Romaine Hearts with Creamy Garlic Dressing and Crispy Prosciutto
Here's an updated and upscale version of the classic Caesar salad using hearts of romaine. Buy whole romaine heads and remove the outer leaves to prepare another salad.
This recipe makes 4 servings
| Nutritional Info | |
|---|---|
| Per serving: about | - |
| cal | 194 |
| pro | 12 g |
| total fat | 14 g |
| sat. fat | 5 g |
| carb | 6 g |
| fibre | 2 g |
| chol | 28 mg |
| sodium | 867 mg |
| % RDI: | - |
| calcium | 26% |
| iron | 11% |
| vit A | 29% |
| vit C | 45% |
| folate | 63% |
Suggested Recipes
Ingredients
-
1 tsp vegetable oil
4 thin slices prosciutto, (about 2 oz/60 g)
2 hearts of romaine
1/2 cup shaved Parmesan cheese
Creamy Garlic Dressing:
1/3 cup light mayonnaise
3 tbsp grated Parmesan cheese
3 tbsp lemon juice
2 tsp Dijon mustard
1 tsp Worcestershire sauce
1/2 tsp anchovy paste
1 clove garlic, minced
1/4 tsp salt
1/4 tsp pepper
Preparation:
In nonstick skillet, heat oil over medium heat; fry prosciutto, in single layer and turning once, just until crisp, about 6 minutes. Remove and let cool. Crumble or tear into bite-size pieces; set aside.
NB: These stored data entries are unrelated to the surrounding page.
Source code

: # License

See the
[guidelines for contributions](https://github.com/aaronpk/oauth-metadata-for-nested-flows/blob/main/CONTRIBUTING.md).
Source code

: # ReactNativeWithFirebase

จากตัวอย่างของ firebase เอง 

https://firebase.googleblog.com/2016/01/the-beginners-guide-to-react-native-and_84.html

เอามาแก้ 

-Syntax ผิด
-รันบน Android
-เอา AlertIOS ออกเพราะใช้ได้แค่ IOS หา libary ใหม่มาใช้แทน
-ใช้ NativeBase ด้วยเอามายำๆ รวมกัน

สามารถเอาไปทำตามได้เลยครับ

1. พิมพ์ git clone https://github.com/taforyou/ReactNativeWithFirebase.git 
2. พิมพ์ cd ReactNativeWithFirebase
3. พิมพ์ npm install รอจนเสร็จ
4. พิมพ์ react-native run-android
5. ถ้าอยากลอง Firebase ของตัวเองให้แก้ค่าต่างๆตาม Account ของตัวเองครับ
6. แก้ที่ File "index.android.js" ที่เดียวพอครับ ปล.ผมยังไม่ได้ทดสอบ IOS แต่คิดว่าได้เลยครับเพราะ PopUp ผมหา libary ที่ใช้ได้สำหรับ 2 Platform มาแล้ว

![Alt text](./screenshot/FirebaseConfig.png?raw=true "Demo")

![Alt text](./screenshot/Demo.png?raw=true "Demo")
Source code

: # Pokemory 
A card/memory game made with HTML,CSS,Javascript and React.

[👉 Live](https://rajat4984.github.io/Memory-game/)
Creamy Garlic Dressing: In small bowl, whisk together mayonnaise, Parmesan cheese, lemon juice, mustard, Worcestershire sauce, anchovy paste, garlic, salt and pepper. (Make-ahead: Cover and refrigerate for up to 2 days.)
Trim stem ends off romaine hearts; cut lengthwise into quarters. Place 2 quarters, overlapping, on each of 4 plates. Drizzle with dressing. Sprinkle with prosciutto and Parmesan cheese.